What the strongest repos are really doing

Claude Code snapshot

Best-in-class session stability: TTL latching, cache-break detection, and careful separation between static prefix and dynamic suffix.

Dirac

The most convincing “provider matrix” story. Cache behavior is treated as a branch in the adapter layer, not a universal switch.

DeerFlow

Excellent implementation discipline: strict breakpoint budgeting, last-candidate placement, and tested edge cases around OAuth and payload shape.

Qwen Code

Good hybrid of transport-level enablement and telemetry. It proves the feature survives beyond Anthropic if the repo is willing to branch by provider.

ADK-Rust

Best reusable API surface for framework builders who want both Anthropic markers and Gemini cached-content lifecycle management.

OpenCode

Strong abstraction example: one transform layer, several cache dialects, and no pretense that the providers are actually uniform.

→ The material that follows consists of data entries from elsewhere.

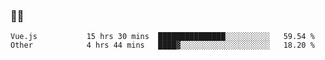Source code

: ### 👨‍💻

<!--START_SECTION:waka-->

```text
Vue.js           15 hrs 30 mins  ███████████████░░░░░░░░░░   59.54 %
Other            4 hrs 44 mins   ████▓░░░░░░░░░░░░░░░░░░░░   18.20 %
```

<!--END_SECTION:waka-->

Cache-busting failure modes

Recommendations for new agent builders

  1. Model the stable prefix explicitly. Treat the system prompt, tool schema, and a few recent blocks as separate cacheable regions rather than dumping everything into one ever-changing body.
  2. Keep cache policy session-stable. If a feature flag, rollout bucket, or eligibility check can flip mid-session, latch it or you will destroy the prefix you just paid to establish.
  3. Budget breakpoints as a scarce resource. DeerFlow gets this right: explicit caps beat magical “cache everything” optimism.
  4. Use provider transforms, not fake universality. Anthropic, Gemini, DashScope, Bedrock, and OpenAI-compatible backends do not speak one cache language.
  5. Separate request shaping from telemetry. Both are worth building, but they solve different problems and should not be conflated in architecture docs or UI.
  6. Keep dynamic reminders out of the cached prefix. The same design decision that helps prompt caching also makes context compaction easier, because the harness has a cleaner line between durable context and turn-local noise.

Bottom line

Prompt caching is one of the clearest separators between “supports many providers” as a marketing claim and “understands provider behavior” as an engineering reality. The best repos do three things at once:

  1. shape the request deliberately,
  2. keep the cache policy stable across the session, and
  3. measure the outcome so the operator can see whether it worked.

If you only have time to steal one pattern, steal the combination of stable-prefix design plus provider-specific transforms. Everything else — cached-token dashboards, cost displays, usage tables — gets more honest once that foundation exists.